全民医保已经重塑了医药卫生市场的运行规则。在全民医保下,医保总预算很大程度上决定了社会对医药卫生服务对总需求,就如中央银行的货币供给总量决定了社会总需求。医保支付待遇包显著影响了医药卫生消费结构,如果此时医药卫生机构已经成为真正的市场主体,那么它们将紧跟医保支付的指挥棒调整资源配置。另外,政府通过医保筹资方式和待遇的设计,还可以对大病人群和贫困人群给更多的关照,从而保证基本医疗服务的公平。全民医保已经为政府宏观地、间接地调控医药卫生领域提供了组织基础和经济基础。此时,我们可以放心地向各类经济主体开放医疗服务市场,对公立医院实行管办分开,落实其独立法人地位。这正是近年来党和国家关于医改的重要文件中反复强调的。

 

像其他经济领域一样,在全民医保背景下,政府对经济主体的微观的、直接的干预也可以逐步退出医药卫生领域。
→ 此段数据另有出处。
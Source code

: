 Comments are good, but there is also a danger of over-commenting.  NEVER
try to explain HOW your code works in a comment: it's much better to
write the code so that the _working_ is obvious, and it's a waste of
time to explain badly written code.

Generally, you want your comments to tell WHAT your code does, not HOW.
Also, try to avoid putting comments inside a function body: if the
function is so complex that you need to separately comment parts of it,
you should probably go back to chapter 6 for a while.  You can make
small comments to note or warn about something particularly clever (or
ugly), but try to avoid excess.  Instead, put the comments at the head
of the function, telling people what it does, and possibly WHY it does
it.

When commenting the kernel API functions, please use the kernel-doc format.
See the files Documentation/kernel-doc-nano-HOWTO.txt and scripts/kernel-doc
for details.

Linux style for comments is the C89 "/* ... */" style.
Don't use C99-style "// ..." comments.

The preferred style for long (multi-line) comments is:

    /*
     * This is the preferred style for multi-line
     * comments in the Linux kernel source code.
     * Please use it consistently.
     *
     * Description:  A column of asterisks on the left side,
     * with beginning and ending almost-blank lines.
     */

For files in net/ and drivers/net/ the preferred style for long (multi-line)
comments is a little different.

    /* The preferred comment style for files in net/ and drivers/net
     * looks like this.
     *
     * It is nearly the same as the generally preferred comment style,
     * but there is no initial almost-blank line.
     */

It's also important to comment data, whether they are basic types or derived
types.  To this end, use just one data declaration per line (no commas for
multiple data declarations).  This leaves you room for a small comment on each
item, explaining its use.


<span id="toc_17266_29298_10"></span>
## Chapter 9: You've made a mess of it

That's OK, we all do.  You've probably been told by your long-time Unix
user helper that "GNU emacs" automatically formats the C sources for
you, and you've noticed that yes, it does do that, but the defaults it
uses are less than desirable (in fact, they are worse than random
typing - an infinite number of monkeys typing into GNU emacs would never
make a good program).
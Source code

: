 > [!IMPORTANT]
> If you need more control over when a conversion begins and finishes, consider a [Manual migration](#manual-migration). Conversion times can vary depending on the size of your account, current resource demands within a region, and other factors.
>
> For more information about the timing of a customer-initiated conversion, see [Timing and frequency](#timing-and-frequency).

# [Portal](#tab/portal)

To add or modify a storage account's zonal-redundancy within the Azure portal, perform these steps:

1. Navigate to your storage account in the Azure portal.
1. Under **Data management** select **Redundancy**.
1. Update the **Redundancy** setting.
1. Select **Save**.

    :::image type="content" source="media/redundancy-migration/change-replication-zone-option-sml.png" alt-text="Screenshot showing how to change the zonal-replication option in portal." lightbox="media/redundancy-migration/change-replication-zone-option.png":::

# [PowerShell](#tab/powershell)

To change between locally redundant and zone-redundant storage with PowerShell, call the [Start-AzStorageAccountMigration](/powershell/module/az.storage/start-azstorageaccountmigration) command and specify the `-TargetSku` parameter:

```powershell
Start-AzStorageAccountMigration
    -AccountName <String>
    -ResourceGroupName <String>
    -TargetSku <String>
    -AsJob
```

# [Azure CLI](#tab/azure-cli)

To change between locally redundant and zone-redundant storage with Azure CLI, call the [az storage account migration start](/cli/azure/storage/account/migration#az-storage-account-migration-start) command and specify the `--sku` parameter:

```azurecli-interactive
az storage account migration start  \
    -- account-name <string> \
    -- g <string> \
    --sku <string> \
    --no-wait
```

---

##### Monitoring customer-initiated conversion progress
这符合改革开放以来我国政府职能转变的方向,也符合十八届三中全会提出的“发挥市场在资源配置中的决定性作用,更好地发挥政府作用”的改革理念。

 

从某种意义上说,新医保局随着全民医保的确立和“医改”进入新阶段应运而生。除了进一步完善全民医保制度,医保局还肩负着在新阶段推进“医改”的历史使命:在医药卫生领域建立符合社会主义市场经济的新机制,与相关部门形成合力,推动医疗服务体系改革取得决定性胜利,让“三医联动”更加协调。